-- Supplied material follows --

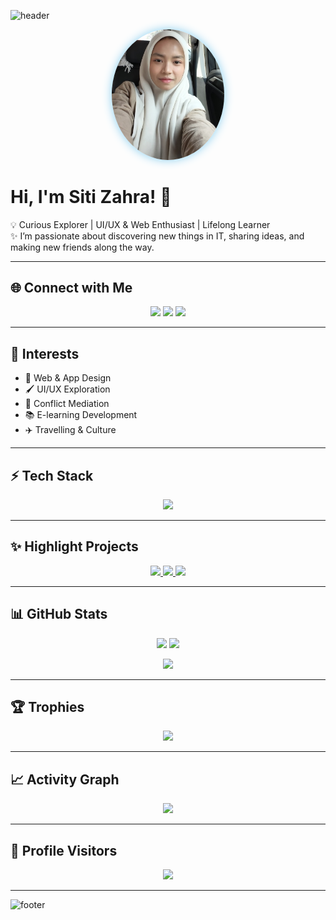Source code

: <!-- Wave Header -->
![header](https://capsule-render.vercel.app/api?type=waving&color=89CFF0,F4F0EC&height=200&section=header&text=Siti%20Zahra&fontSize=50&fontColor=ffffff&animation=fadeIn&fontAlignY=35)

<p align="center">
  <img src="Siti%20Zahra.jpg" alt="Siti Zahra" width="180" style="border-radius:50%; box-shadow:0 0 15px #89CFF0;"/>
</p>

# Hi, I'm Siti Zahra! 🌸

💡 Curious Explorer | UI/UX & Web Enthusiast | Lifelong Learner  
✨ I’m passionate about discovering new things in IT, sharing ideas, and making new friends along the way.  

---

## 🌐 Connect with Me
<p align="center">
  <a href="https://www.youtube.com/@CORTIS"><img src="https://img.shields.io/badge/YouTube-CORTIS-FF0000?style=for-the-badge&logo=youtube&logoColor=white"/></a>
  <a href="https://www.tiktok.com/@boynextdoor_official"><img src="https://img.shields.io/badge/TikTok-boynextdoor_official-000000?style=for-the-badge&logo=tiktok&logoColor=white"/></a>
  <a href="https://www.instagram.com/riize_official"><img src="https://img.shields.io/badge/Instagram-%40riize__official-E4405F?style=for-the-badge&logo=instagram&logoColor=white"/></a>
</p>

---

## 💫 Interests
- 🎨 Web & App Design  
- 🖌️ UI/UX Exploration  
- 🤝 Conflict Mediation  
- 📚 E-learning Development  
- ✈️ Travelling & Culture  

---

## ⚡ Tech Stack
<p align="center">
  <img src="https://skillicons.dev/icons?i=html,css,js,react,tailwind,figma,github,python,vscode&perline=5"/>
</p>

---

## ✨ Highlight Projects

<p align="center">
  
  <!-- Project 1 -->
  <a href="https://github.com/SitiZahra23/awesome-ui-design">
    <img src="https://github-readme-stats.vercel.app/api/pin/?username=SitiZahra23&repo=awesome-ui-design&hide_border=true&bg_color=F4F0EC&title_color=89CFF0&text_color=000000&icon_color=89CFF0" />
  </a>
  
  <!-- Project 2 -->
  <a href="https://github.com/SitiZahra23/e-learning-platform">
    <img src="https://github-readme-stats.vercel.app/api/pin/?username=SitiZahra23&repo=e-learning-platform&hide_border=true&bg_color=F4F0EC&title_color=89CFF0&text_color=000000&icon_color=89CFF0" />
  </a>
  
  <!-- Project 3 -->
  <a href="https://github.com/SitiZahra23/travelogue">
    <img src="https://github-readme-stats.vercel.app/api/pin/?username=SitiZahra23&repo=travelogue&hide_border=true&bg_color=F4F0EC&title_color=89CFF0&text_color=000000&icon_color=89CFF0" />
  </a>
  
</p>

---

## 📊 GitHub Stats
<p align="center">
  <img src="https://github-readme-stats.vercel.app/api?username=SitiZahra23&show_icons=true&hide_border=true&bg_color=F4F0EC&title_color=89CFF0&text_color=000000&icon_color=89CFF0" height="160"/>
  <img src="https://github-readme-streak-stats.herokuapp.com/?user=SitiZahra23&hide_border=true&background=F4F0EC&ring=89CFF0&fire=89CFF0&currStreakLabel=89CFF0&sideNums=000000&sideLabels=000000&dates=000000" height="160"/>
</p>

<p align="center">
  <img src="https://github-readme-stats.vercel.app/api/top-langs/?username=SitiZahra23&layout=compact&hide_border=true&bg_color=F4F0EC&title_color=89CFF0&text_color=000000" />
</p>

---

## 🏆 Trophies
<p align="center">
  <img src="https://github-profile-trophy.vercel.app/?username=SitiZahra23&no-frame=true&margin-w=15&margin-h=15&theme=flat&title=Stars,Followers,Commit,Repo,Issues,PullRequest&column=6&bg_color=F4F0EC&title_color=89CFF0&text_color=000000"/>
</p>

---

## 📈 Activity Graph
<p align="center">
  <img src="https://github-readme-activity-graph.vercel.app/graph?username=SitiZahra23&bg_color=F4F0EC&color=89CFF0&line=89CFF0&point=4682B4&hide_border=true"/>
</p>

---

## 👀 Profile Visitors
<p align="center">
  <img src="https://komarev.com/ghpvc/?username=SitiZahra23&color=89CFF0&style=flat-square&label=Visitors"/>
</p>

---

<!-- Wave Footer -->
![footer](https://capsule-render.vercel.app/api?type=waving&color=89CFF0,F4F0EC&height=150&section=footer)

-- Supplied material concluded --

About this task:
Among the records, find each line where the word "awesome" occurs, and copy it.

Result of the exercise:
  <a href="https://github.com/SitiZahra23/awesome-ui-design">
    <img src="https://github-readme-stats.vercel.app/api/pin/?username=SitiZahra23&repo=awesome-ui-design&hide_border=true&bg_color=F4F0EC&title_color=89CFF0&text_color=000000&icon_color=89CFF0" />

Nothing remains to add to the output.